■ **Problem requirements**
Scan each line of the records for the word "true" and extract the ones that have it.

▶

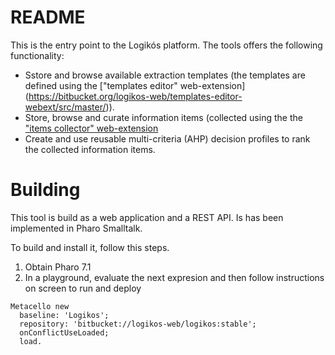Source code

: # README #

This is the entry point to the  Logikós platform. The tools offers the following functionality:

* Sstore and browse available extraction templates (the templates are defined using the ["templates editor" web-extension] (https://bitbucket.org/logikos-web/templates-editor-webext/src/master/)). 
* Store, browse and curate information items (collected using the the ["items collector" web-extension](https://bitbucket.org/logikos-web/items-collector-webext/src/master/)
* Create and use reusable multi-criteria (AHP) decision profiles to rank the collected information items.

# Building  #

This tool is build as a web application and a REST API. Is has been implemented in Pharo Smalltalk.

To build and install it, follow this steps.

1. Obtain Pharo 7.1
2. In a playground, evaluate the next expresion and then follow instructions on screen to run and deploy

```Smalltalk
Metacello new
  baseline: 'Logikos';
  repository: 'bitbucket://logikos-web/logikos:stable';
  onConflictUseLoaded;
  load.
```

◀
▶

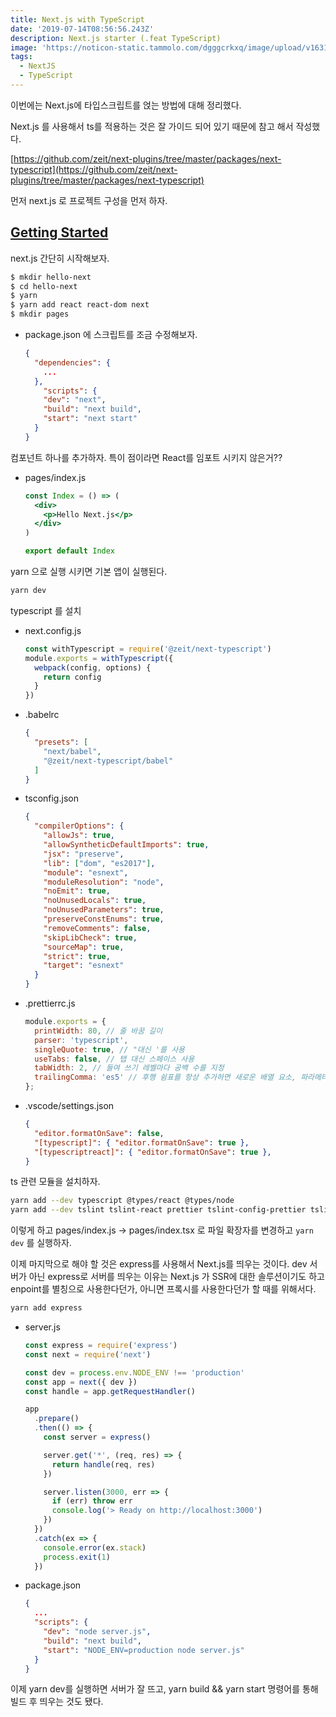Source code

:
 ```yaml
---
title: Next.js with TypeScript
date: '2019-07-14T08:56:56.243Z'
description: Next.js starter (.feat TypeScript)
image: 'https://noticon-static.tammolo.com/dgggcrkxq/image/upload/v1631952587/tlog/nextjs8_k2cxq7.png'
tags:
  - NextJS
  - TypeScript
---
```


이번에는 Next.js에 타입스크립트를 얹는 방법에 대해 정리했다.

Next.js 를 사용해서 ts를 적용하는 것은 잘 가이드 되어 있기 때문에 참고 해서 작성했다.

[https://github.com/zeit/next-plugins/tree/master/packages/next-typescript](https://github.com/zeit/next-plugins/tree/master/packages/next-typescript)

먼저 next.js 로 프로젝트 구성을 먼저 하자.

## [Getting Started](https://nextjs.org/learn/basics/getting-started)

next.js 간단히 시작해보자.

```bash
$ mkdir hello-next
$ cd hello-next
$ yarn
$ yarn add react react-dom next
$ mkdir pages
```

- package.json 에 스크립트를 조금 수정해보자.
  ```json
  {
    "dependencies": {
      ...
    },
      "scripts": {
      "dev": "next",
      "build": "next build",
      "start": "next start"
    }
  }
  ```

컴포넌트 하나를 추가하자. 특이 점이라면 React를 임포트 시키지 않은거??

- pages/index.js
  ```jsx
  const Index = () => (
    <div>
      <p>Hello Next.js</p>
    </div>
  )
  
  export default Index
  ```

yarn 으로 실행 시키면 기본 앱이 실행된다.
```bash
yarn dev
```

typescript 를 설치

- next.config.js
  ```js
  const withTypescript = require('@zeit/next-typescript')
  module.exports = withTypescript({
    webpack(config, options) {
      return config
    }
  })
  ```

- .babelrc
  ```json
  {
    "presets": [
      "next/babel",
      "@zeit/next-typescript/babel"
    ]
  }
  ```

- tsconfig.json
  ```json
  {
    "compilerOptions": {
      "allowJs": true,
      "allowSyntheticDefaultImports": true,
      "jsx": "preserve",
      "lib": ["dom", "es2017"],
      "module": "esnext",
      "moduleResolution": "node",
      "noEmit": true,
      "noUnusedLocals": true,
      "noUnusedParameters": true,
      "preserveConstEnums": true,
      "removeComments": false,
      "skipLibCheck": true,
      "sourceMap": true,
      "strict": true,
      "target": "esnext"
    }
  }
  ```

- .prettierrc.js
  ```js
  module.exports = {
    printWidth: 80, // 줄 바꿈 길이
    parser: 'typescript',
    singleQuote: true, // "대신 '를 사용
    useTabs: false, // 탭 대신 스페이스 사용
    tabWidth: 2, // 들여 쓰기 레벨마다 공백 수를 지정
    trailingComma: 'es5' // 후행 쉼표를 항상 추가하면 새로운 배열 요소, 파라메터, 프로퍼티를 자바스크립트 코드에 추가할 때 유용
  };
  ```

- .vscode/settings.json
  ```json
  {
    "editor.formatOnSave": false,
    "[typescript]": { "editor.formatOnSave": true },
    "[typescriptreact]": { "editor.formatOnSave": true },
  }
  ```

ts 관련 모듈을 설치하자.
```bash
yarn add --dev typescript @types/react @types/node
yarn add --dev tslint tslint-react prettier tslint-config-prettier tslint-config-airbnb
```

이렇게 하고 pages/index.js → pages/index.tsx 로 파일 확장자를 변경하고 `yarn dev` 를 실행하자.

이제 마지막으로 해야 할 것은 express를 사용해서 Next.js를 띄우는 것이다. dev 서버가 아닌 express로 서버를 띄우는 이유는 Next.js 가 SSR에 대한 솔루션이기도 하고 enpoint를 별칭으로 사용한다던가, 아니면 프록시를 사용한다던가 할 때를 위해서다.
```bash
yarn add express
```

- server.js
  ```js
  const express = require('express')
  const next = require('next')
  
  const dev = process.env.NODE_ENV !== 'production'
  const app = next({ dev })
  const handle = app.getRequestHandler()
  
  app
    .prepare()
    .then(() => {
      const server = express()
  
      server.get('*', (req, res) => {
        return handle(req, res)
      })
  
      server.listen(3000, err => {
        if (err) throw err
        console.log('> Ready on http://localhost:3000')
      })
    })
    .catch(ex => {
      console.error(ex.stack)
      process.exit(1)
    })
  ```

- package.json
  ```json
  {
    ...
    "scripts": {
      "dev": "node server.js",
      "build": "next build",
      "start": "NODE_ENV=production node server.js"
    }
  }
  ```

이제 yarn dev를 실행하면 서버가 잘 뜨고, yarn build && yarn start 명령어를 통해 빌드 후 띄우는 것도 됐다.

◀
▶

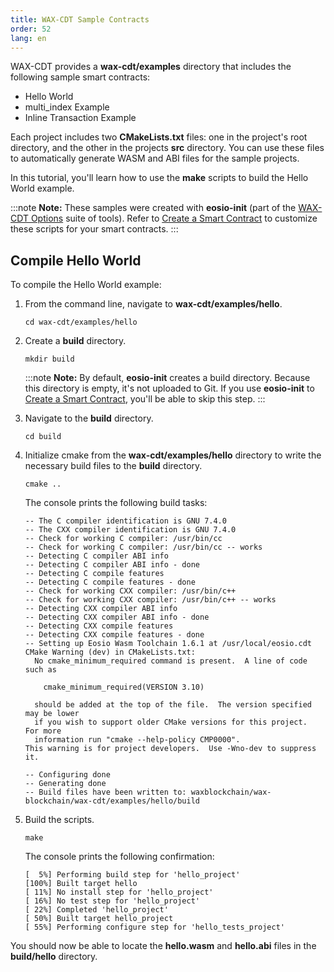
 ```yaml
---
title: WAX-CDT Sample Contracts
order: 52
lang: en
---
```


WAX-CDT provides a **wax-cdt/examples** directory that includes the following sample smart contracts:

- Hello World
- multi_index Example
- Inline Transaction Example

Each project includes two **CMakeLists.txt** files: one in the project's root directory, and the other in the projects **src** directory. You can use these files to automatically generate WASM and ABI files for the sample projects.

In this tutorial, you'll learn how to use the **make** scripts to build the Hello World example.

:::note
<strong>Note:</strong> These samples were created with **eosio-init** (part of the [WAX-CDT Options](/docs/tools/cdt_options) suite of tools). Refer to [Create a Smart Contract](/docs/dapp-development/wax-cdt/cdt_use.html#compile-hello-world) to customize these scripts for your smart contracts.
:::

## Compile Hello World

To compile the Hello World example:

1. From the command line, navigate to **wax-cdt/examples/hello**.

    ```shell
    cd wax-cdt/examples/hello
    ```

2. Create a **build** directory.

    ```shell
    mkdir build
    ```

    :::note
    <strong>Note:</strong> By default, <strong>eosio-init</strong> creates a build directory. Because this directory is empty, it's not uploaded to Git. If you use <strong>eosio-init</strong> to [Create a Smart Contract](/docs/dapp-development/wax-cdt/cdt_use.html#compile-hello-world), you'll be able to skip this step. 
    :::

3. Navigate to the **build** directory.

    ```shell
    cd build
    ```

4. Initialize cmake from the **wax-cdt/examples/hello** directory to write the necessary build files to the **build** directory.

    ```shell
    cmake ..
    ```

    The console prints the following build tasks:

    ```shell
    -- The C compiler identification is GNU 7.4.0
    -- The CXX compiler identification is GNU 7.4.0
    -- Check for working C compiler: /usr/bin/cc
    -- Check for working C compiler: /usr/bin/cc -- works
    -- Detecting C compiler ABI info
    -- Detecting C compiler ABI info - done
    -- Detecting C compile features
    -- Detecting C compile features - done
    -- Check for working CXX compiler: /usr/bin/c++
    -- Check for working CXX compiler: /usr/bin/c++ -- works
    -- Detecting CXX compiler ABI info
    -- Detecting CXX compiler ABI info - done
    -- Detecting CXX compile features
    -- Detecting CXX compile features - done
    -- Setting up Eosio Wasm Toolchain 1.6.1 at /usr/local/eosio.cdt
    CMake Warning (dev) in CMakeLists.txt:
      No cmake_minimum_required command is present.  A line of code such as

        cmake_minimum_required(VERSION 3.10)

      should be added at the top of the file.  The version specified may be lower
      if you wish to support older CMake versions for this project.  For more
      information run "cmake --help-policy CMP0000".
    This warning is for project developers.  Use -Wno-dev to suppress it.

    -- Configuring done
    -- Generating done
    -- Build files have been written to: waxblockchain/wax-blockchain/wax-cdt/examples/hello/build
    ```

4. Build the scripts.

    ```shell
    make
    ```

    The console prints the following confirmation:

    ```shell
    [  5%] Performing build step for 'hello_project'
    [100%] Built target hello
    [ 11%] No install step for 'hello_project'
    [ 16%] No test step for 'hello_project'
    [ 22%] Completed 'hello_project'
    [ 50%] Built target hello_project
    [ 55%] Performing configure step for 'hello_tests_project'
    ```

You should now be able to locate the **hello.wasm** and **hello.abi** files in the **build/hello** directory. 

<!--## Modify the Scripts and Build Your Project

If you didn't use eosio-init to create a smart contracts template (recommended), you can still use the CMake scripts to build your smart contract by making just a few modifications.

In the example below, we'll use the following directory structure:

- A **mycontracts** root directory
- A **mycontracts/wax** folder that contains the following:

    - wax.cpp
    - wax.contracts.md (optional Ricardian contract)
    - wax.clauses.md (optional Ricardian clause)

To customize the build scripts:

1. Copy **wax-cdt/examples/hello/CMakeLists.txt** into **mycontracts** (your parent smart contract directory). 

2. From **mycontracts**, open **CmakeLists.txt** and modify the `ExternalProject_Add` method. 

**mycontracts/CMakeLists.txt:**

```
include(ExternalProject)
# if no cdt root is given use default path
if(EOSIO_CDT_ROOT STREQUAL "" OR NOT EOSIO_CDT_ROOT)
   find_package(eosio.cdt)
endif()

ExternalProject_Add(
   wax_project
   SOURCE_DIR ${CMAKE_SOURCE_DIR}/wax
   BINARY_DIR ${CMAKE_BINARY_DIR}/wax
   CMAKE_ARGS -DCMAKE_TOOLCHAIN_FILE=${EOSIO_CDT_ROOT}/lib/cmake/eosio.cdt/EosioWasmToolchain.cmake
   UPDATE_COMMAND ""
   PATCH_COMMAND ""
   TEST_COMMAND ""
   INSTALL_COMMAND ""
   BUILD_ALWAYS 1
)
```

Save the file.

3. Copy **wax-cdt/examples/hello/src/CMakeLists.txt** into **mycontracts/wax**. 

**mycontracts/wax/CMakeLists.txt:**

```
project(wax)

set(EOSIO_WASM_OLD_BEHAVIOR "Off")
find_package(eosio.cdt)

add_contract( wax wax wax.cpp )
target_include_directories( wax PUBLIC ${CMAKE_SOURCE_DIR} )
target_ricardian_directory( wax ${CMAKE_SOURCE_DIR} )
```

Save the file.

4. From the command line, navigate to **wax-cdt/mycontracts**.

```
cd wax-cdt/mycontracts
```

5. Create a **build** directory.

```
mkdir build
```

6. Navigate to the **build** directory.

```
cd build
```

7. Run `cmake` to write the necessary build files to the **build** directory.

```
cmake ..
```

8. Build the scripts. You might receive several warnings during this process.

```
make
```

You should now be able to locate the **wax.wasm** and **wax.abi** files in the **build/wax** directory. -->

◀

■ **Response for this exercise**
      "allowJs": true,
      "allowSyntheticDefaultImports": true,
      "noEmit": true,
      "noUnusedLocals": true,
      "noUnusedParameters": true,
      "preserveConstEnums": true,
      "skipLibCheck": true,
      "sourceMap": true,
      "strict": true,
    singleQuote: true, // "대신 '를 사용
    "[typescript]": { "editor.formatOnSave": true },
    "[typescriptreact]": { "editor.formatOnSave": true },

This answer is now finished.